Overview of tax rulings by the Swiss Federal Supreme Court published between February 2 and February 8, 2026:
- Judgment of January 13, 2026 (9F_25/2025): Direct federal taxes and state and municipal taxes 2020-2021 (Zurich); Request for review; This (second) request for review is directed against the judgment of the Swiss Federal Supreme Court of September 26, 2025 (see our article of October 26, 2025). The taxpayer's arguments that the Federal Supreme Court inadvertently failed to take into account significant facts contained in the files are (once again) unsuccessful. Rejection of the taxpayer's appeal.
- Judgment of January 19, 2026 (9C_96/2024) – scheduled for publication: Direct Federal Taxes and State and Municipal Taxes 2017 (Bern); In the present case, the issue in dispute was whether compensation received by a former executive employee of a federal office as a result of unlawful termination without notice should be classified as tax-exempt compensation within the meaning of Art. 24 lit. g DBG. The Federal Supreme Court found that, although the dismissal was objectively justified, the right to terminate the employment relationship had been forfeited due to the passage of time and the summary dismissal was therefore unlawful. However, the associated violation of personal rights did not reach the level of severity required for compensation. In the absence of compensation, the compensation paid could not be subsumed under Art. 24 lit. g DBG and was therefore taxable. The taxpayer's appeal was dismissed.

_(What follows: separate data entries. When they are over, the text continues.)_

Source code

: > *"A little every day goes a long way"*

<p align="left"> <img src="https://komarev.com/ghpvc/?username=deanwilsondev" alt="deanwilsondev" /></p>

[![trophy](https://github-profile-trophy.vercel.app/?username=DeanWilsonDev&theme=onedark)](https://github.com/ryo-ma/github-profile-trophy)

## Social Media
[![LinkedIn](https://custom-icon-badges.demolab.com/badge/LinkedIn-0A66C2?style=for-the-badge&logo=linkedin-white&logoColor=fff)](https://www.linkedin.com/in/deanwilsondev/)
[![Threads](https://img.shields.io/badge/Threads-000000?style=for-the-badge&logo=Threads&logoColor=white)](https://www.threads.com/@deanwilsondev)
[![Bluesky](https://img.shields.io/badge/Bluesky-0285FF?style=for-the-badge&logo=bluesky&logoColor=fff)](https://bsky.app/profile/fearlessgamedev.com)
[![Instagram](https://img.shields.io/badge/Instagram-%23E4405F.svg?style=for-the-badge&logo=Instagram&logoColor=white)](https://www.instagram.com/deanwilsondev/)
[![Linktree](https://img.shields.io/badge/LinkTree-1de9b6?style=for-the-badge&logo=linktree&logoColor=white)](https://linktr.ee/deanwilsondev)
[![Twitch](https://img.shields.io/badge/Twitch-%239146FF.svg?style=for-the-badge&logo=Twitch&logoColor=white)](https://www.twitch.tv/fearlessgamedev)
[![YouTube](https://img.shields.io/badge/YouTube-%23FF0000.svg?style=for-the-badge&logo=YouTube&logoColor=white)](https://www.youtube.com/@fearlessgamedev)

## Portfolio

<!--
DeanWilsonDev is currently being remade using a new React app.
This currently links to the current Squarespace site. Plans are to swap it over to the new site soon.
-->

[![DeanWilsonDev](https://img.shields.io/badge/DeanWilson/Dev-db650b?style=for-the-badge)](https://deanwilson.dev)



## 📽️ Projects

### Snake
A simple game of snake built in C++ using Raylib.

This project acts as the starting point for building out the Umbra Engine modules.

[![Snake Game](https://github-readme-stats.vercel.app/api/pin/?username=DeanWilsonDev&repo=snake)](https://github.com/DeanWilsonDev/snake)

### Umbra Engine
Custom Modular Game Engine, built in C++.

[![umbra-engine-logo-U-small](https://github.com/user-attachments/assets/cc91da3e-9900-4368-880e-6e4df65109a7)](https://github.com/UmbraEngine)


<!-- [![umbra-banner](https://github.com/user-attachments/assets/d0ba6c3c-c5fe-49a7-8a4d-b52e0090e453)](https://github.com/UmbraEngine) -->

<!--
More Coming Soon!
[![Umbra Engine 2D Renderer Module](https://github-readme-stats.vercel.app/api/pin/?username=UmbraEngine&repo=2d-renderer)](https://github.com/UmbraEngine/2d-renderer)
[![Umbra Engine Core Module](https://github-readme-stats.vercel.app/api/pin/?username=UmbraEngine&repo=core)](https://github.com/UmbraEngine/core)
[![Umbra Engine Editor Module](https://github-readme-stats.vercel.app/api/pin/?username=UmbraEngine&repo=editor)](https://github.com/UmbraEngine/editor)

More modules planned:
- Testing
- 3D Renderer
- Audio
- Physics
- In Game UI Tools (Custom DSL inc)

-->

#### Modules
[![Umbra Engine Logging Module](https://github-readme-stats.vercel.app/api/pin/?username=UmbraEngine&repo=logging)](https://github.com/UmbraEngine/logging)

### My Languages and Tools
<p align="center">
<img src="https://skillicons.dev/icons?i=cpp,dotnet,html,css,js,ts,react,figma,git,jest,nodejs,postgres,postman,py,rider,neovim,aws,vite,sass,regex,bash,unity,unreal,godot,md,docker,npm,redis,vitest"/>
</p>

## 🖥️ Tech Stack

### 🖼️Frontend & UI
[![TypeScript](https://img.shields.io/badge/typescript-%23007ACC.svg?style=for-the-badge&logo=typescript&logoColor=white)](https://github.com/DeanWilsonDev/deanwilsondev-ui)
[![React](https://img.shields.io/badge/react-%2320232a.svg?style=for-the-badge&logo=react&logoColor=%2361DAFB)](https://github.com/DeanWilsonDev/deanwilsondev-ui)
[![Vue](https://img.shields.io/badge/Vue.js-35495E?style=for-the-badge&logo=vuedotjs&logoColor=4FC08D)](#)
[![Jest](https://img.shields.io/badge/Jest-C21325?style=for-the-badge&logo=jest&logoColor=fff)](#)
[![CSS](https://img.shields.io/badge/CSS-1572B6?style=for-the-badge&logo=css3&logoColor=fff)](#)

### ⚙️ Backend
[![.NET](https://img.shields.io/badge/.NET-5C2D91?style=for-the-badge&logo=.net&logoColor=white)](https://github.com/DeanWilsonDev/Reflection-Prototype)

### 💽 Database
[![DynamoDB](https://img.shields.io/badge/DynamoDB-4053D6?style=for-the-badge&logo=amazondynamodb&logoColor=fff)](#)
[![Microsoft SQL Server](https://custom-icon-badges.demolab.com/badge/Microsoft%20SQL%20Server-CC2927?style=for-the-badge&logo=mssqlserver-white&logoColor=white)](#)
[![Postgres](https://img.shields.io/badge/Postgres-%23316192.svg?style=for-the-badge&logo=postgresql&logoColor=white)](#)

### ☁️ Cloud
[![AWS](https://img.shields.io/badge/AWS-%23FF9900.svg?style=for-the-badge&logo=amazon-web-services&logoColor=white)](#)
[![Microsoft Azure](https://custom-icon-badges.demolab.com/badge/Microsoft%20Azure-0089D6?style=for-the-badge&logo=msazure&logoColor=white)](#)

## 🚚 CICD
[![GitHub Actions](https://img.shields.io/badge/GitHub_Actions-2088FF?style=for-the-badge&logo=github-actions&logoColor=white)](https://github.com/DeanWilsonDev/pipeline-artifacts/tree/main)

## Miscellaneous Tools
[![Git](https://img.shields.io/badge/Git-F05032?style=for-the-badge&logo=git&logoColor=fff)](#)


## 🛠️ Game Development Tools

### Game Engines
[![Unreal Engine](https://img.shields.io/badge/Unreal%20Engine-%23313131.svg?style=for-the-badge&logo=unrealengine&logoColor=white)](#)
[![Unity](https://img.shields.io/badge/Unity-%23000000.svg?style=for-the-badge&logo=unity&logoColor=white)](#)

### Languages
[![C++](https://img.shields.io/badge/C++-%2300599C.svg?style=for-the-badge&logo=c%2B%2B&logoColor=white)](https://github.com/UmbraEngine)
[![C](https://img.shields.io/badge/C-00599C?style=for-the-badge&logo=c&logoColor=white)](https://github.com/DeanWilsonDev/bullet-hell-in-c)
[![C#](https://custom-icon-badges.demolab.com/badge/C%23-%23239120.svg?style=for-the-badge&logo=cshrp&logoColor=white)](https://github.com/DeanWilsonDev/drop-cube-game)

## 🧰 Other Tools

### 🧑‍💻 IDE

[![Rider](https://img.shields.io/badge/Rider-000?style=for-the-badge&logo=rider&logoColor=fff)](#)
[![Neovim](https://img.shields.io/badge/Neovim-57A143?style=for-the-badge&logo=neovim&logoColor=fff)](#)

- Judgment of December 29, 2025 (9C_231/2024): State and municipal taxes 2013-2016 (Ticino); Intercantonal double taxation; The dispute concerned the intercantonal allocation of profits and capital to the Ticino permanent establishment of a company that was involved in the construction of the Gotthard Base Tunnel through its holdings in three consortia. Based on a ruling, the cantonal tax authorities involved (Ticino, Nidwalden, Uri, and Zurich) had accepted an indirect profit allocation based on wage costs. The Ticino cantonal tax administration later claimed that the facts of the case were different and that the method violated Art. 127 para. 3 of the Federal Constitution. Instead, the profits should be allocated according to the length of the railway line built. The Federal Supreme Court rejected this position and confirmed that the profit allocation provided for in the ruling based solely on the total wage bill was in accordance with federal law. It was therefore not necessary to examine the protection of legitimate expectations. The appeal by the taxpayer was upheld.
- Judgment of January 13, 2026 (9C_702/2024): State and municipal taxes 2017–2019 (Zurich); The main issue in this case was the taxpayer's primary tax domicile. The Zurich Cantonal Tax Office argued that the taxpayer had not effectively moved his residence to the canton of Zug for tax purposes and had also violated his obligations to cooperate, which is why it could rightly invoke the natural presumption of continued tax liability in the canton of Zurich. The Federal Supreme Court confirmed this view. In the canton of Zurich, he had a 129 m² apartment, while in the canton of Zug he only had a room with a shower/WC and shared use of the kitchen. The appeal by the Zurich cantonal tax office was upheld.
- Judgment of December 30, 2025 (9C_209/2025): Direct federal tax and state and municipal taxes 2016-2018 (Ticino); Free increases in nominal value are subject to income tax on private assets. Since the criteria for share trading (self-employment) are met in this case, the shareholding in question qualifies as private assets. Dismissal of the taxpayer's appeal.